Skocz do zawartości
Co widzimy na zdjęciu Kubota M115GX + Case RB344?

Ciągnik Kubota M115GX pracuje na polu, współpracując z prasą zwijającą Case RB344. Maszyna napędzana jest silnikiem o mocy 115 KM, co pozwala na efektywną pracę z różnorodnym osprzętem. Silnik ten pochodzi od renomowanego producenta Kubota, co gwarantuje wysoką wydajność i niezawodność. Ciągnik wyposażony jest w mechaniczno-elektroniczną skrzynię biegów 24/24, umożliwiającą precyzyjne dopasowanie prędkości do warunków pracy na polu.
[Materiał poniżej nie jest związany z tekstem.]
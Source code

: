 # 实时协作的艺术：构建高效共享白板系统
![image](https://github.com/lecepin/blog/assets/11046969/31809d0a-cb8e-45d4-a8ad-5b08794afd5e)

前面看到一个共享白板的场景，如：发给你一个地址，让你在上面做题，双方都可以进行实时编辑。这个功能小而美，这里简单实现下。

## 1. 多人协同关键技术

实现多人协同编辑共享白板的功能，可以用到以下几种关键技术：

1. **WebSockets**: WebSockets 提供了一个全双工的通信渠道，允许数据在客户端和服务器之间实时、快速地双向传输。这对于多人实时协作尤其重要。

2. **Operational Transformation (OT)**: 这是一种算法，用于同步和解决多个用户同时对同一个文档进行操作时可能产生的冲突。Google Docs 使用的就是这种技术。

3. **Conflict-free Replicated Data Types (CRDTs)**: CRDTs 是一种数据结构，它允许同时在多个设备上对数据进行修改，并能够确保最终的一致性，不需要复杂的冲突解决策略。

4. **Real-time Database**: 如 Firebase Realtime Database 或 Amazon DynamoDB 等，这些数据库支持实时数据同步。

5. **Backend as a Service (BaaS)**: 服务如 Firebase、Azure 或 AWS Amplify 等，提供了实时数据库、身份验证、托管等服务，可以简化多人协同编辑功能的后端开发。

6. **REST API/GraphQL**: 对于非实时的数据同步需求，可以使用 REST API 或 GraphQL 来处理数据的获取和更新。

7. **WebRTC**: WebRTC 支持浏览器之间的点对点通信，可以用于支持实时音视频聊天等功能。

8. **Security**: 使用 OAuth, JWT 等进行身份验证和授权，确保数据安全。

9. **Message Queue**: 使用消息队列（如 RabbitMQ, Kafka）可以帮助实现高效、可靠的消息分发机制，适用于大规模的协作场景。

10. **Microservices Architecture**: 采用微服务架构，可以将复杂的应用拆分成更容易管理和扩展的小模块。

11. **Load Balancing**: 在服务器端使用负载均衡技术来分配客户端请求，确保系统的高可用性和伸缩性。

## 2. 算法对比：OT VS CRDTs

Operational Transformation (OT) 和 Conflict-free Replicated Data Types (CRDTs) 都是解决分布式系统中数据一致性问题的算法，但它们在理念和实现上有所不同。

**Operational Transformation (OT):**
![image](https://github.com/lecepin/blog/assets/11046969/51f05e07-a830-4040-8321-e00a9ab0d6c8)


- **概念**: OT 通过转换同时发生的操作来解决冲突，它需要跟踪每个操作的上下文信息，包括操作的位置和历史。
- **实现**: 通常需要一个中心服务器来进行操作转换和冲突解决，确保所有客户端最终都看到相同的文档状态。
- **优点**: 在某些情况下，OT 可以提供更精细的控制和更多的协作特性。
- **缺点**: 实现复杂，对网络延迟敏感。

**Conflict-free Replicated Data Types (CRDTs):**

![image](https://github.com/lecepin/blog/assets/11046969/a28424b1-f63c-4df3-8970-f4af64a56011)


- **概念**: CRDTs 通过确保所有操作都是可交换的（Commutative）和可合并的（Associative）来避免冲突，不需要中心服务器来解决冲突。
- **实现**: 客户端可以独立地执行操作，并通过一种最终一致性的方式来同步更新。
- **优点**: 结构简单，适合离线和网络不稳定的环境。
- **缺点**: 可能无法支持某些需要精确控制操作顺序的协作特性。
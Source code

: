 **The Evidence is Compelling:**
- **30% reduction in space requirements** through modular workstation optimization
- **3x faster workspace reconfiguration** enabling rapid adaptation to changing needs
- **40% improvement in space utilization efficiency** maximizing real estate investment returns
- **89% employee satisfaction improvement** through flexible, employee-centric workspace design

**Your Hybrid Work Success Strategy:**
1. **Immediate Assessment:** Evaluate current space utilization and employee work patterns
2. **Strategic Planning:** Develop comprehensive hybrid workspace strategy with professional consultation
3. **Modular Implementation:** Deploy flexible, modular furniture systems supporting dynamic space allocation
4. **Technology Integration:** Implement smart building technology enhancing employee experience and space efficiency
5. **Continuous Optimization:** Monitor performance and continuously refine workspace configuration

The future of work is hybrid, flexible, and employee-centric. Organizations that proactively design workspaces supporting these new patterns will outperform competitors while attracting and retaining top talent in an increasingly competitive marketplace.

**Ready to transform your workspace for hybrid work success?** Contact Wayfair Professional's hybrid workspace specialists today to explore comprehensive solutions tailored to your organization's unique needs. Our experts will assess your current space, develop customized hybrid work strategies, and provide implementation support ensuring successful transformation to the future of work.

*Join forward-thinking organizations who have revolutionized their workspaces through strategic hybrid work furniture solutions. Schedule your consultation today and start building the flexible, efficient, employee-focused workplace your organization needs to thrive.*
Wysoki udźwig tylnego TUZ, wynoszący 6100 kg, zapewnia elastyczność w użyciu różnorodnych narzędzi roboczych. Praca z prasą Case RB344 pozwala na szybkie i skuteczne formowanie bel, co zwiększa efektywność działań w gospodarstwie.


Rekomendowane komentarze

17 godzin temu, podlaskirolnik napisał:

Jak wychodzi spalanie tej kuboty i jak radzi sobie z belarką? :) 

Z prasą chodzi bardzo dobrze czy to na włączonych nożach czy bez, nie ma najmniejszych problemów ani obaw że go zdusi czy coś ;) Spalanie jakie ma to w sumie zależy od operatora tego ciągnika ale jest w granicach 10litrów na godzinę, niebawem dodam może jakieś relacje czy coś i po patrze jakie spalanie tam jest dokładnie, ale w porównaniu do belarusa 820 który wcześniej chodził z tą prasą jest na pewno niższe.

2 godziny temu, hubertuss napisał:

Oby z tym podobno nie było tak jak z ta przednią osią bez przegubów znaną z wcześniejszych i mniejszych modeli. Też miała być podobno niezniszczalna a dostaje luzów szybciej niż klasyczne osie.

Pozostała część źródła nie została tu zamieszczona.